3. A resettable lock for a spatial camera focus mechanism as claimed in claim 2, wherein:

the main body shell (1) sequentially comprises a locker mounting seat (101), a cavity I (102), a cavity II (105), a retaining shoulder I (103) and a retaining shoulder II (104), and is integrally machined, manufactured and molded;

the locker mount (101) is used for providing a mechanical interface with the focus mechanism base (11);

the linear bearing (4) is located in the cavity I (102) and limited through the retaining shoulder I (103), the shaft body II (204) and the energy storage spring (6) are located in the cavity II (105) and limited through the retaining shoulder II (104) and the shaft end cap (205), and the shaft end cap (205) is limited through the end cover (7).

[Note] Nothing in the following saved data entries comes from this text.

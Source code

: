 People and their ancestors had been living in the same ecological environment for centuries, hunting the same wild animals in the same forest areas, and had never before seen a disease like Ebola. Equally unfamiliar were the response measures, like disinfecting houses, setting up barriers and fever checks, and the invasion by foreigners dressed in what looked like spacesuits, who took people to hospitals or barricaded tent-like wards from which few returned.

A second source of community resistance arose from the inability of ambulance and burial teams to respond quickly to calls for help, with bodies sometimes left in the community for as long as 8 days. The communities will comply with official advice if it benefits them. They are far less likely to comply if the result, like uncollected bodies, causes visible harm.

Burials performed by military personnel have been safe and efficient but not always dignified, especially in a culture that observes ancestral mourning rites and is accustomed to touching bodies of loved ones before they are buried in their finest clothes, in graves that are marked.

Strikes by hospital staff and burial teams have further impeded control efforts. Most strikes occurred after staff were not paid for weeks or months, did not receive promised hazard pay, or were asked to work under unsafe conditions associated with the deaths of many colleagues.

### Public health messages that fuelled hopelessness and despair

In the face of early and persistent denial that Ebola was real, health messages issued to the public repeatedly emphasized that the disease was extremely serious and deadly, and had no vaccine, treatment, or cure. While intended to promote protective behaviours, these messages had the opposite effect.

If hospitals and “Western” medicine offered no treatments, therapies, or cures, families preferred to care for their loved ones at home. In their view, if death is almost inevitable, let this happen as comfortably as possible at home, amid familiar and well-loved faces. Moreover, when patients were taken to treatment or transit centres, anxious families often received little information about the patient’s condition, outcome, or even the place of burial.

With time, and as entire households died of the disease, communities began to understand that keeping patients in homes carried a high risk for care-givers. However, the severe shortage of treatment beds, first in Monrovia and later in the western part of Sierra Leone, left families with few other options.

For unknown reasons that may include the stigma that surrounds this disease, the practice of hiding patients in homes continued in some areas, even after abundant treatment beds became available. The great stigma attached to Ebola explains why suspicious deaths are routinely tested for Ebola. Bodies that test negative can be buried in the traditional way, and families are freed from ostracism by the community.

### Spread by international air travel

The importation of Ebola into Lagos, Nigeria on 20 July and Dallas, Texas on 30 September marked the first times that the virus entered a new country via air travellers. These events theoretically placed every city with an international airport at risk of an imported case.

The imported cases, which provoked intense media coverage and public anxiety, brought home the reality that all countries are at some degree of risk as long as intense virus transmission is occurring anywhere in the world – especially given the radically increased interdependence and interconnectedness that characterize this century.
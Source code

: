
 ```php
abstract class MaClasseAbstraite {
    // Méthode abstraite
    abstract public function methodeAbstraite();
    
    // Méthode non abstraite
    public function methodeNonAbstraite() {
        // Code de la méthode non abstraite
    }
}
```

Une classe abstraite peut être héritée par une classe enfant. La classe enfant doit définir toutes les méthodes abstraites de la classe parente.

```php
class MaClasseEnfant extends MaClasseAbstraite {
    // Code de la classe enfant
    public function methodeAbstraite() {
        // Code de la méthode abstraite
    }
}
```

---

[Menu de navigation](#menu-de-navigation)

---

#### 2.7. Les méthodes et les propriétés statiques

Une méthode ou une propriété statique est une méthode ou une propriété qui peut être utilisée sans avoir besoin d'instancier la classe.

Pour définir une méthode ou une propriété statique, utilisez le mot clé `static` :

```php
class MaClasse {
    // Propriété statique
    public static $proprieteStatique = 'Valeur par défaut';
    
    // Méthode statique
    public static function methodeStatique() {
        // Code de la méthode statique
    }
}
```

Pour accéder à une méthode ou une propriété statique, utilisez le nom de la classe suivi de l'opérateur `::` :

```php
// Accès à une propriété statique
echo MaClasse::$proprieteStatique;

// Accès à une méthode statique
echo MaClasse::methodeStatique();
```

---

4. A resettable lock for a focus mechanism of a space camera as claimed in claim 3, wherein:

the specific process of the reset operation is as follows:

firstly, screwing an energy storage screw (13) into a process threaded hole in an end cover (7) and contacting a shaft end cap (205), and continuously screwing the energy storage screw (13) until an energy storage spring (6) is in a fully compressed state;

then, a reset screw (12) is inserted into the locking device until the reset screw is screwed into a threaded hole of a fabrication hole on the plug (301), and the reset screw (12) is continuously screwed until the plug (301) retracted into the memory alloy expansion piece (3) is pulled out and then is inserted into the slot (203);

and finally, screwing out the reset screw (12) and the energy storage screw (13) respectively, and completing reset of the locking device.